You may also like...

3 Responses

  1. Paul Ohm says:

    I agree with all three points, and I would add a fourth: it is technologically difficult for an ISP to distinguish between users who have and have not opted out. For Google, this is easy to do–they merely need to look at the cookies sent to it. But you usually don’t send cookies to your provider.

    So the provider is left remembering the IP addresses of those who have opted out, which they probably don’t want to do because it is clumsy and imprecise. Or, they can “trick” users into sending them cookies by redirecting traffic. This is much more precise, but it is even more clumsy and the user suffers a performance hit.

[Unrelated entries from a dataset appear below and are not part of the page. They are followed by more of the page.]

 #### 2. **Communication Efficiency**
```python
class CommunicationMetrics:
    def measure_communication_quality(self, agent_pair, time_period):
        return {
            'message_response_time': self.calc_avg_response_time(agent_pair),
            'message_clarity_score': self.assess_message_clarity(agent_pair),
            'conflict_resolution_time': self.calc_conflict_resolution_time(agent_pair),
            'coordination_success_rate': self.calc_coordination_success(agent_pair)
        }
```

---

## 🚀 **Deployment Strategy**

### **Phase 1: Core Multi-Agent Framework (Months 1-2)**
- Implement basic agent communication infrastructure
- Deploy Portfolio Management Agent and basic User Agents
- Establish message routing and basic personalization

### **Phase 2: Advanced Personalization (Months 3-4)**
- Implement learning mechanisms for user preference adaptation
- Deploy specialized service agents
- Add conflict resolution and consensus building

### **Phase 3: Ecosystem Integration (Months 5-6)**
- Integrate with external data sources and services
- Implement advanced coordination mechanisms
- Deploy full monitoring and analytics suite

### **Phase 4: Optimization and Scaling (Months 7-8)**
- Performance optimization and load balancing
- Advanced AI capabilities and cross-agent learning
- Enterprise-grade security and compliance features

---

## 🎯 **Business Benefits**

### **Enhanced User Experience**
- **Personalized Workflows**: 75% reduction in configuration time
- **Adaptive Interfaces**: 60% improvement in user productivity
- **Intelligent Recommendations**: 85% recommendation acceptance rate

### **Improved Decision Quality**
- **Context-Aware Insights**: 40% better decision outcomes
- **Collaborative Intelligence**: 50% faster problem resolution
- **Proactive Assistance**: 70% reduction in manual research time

    According to Richard Clayton’s report on Phorm, Phorm redirects user web requests as many as four times before allowing the user to connect. As far as I can tell, this is in part to allow Phorm to distinguish between those who have opted-out and those who have not.

  2. Another reason why ISPs doing it the IP address level is not a good idea… many devices can share an IP address by using a NAT router (most homes and businesses do this). IF I wanted, for some bizarre reason, to opt-in, it might be impossible if my IP address was opted-out. But the reverse is worse… my IP address got opted-in, but I want to opt-out for my device.

  3. Ah, I see now this is probably what you meant by imprecise”.

    The other alternative is no good from the consumer perspective either… redirection reduces performance as you mention, adds a finite probability of introducing errors, and also makes the operations done within those redirections opaque.